Exercise brief =>
In the entries that follow, copy exactly each line from the first through the line with "## Abstract".

Collected data
***

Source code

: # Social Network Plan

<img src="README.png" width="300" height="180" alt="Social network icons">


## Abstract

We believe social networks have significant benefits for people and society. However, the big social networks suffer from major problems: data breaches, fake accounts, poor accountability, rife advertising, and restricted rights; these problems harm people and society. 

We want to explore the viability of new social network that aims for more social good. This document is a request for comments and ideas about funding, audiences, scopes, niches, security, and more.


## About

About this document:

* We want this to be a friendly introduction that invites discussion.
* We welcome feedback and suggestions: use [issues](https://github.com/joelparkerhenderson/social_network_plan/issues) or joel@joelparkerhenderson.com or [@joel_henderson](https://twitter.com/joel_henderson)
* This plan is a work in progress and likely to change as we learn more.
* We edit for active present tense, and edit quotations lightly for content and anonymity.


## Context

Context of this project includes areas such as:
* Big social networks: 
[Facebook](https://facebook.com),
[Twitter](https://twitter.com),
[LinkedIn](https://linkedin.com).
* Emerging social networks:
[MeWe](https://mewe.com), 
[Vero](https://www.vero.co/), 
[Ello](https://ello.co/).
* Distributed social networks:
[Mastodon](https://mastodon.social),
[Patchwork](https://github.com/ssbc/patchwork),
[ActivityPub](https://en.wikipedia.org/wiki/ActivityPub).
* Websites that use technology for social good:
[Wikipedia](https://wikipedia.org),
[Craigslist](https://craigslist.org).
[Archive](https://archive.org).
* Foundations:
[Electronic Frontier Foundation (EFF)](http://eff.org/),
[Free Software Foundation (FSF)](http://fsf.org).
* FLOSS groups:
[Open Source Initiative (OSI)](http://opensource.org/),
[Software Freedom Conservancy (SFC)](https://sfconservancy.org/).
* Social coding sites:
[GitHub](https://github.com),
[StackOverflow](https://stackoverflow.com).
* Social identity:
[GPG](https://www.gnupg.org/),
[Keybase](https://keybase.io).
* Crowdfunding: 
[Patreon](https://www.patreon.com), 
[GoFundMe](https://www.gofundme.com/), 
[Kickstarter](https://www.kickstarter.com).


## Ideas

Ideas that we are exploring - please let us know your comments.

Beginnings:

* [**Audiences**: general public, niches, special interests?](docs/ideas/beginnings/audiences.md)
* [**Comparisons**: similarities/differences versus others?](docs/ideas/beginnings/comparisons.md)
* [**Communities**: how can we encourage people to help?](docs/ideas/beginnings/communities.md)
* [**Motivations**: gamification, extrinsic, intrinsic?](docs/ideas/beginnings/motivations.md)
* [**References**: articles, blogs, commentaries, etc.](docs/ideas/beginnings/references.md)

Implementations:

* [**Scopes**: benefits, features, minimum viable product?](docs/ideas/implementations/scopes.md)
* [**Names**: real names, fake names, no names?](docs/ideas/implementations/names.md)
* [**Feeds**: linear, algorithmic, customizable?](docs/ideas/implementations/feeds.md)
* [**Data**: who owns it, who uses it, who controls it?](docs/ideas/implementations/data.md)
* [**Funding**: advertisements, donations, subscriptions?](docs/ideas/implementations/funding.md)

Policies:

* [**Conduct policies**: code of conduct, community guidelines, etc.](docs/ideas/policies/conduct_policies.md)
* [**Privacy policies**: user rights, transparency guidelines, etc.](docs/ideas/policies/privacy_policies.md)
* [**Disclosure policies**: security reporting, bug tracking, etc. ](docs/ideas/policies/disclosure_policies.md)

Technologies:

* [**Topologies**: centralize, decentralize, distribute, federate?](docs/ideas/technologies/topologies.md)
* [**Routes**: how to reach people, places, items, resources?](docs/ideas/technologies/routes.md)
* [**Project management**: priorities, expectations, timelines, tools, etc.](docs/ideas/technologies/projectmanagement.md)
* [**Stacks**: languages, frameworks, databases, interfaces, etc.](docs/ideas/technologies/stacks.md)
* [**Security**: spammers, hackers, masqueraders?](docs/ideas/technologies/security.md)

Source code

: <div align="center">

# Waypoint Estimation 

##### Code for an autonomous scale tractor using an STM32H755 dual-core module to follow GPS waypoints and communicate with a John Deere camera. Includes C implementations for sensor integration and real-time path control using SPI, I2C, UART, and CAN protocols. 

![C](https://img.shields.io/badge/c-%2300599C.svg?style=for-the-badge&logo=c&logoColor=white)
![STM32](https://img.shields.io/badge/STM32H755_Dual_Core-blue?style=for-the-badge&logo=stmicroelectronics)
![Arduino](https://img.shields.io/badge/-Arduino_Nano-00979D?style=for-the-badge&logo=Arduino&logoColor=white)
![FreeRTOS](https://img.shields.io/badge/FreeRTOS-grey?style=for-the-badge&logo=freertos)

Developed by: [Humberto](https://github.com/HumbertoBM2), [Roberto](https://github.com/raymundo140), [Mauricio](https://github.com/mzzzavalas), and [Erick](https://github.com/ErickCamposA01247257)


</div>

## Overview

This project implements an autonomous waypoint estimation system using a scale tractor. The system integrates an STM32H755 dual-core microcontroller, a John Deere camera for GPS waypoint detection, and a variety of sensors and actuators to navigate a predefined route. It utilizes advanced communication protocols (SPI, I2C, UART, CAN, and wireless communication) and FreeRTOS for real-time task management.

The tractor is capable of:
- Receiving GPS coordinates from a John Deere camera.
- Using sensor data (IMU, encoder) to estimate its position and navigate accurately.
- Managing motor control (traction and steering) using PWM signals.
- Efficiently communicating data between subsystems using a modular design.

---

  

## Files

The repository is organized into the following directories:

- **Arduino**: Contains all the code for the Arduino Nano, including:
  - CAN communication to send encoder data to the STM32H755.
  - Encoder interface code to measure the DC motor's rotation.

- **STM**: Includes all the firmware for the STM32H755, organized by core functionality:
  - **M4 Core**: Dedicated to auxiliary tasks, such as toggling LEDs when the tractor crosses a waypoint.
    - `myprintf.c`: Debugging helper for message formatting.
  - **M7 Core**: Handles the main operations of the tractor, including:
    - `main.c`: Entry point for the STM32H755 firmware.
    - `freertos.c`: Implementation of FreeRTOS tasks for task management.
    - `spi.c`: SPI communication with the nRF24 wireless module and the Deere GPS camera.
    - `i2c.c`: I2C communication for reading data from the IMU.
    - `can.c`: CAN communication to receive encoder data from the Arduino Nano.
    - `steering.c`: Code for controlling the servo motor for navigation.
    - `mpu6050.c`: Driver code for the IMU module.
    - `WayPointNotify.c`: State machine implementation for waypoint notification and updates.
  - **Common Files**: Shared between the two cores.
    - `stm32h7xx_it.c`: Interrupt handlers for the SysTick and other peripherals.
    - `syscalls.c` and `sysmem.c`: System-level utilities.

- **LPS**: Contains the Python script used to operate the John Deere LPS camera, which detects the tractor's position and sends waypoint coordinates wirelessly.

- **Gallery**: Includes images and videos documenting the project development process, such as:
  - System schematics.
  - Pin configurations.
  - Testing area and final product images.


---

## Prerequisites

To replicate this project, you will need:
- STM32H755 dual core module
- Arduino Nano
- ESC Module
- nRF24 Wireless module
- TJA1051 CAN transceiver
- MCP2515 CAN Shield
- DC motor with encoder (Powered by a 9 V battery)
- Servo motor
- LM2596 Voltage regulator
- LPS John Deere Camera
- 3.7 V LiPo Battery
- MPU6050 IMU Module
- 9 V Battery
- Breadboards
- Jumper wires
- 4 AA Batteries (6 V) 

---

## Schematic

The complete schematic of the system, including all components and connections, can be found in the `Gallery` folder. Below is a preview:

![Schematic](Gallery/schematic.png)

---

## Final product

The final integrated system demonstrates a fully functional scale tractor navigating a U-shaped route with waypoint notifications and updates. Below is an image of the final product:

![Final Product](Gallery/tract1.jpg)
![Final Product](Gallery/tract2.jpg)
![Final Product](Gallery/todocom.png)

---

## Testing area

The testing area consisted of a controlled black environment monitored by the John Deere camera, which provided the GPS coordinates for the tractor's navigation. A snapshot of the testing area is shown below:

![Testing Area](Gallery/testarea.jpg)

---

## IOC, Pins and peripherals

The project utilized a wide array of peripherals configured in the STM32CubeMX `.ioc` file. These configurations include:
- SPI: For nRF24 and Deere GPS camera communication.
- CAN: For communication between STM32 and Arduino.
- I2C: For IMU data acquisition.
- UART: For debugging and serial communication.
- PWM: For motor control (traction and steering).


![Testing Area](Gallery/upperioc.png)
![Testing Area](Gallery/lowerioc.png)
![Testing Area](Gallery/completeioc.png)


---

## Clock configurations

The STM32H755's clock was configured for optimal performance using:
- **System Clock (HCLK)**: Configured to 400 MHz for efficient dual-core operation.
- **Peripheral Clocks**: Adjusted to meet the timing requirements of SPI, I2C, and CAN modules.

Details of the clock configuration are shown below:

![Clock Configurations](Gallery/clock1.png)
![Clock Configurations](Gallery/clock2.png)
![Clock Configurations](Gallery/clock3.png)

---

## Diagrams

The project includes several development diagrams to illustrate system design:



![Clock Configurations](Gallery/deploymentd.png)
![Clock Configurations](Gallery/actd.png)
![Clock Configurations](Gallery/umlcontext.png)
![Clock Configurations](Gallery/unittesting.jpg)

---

***

Finished exercise =>
Source code

: # Social Network Plan

<img src="README.png" width="300" height="180" alt="Social network icons">


## Abstract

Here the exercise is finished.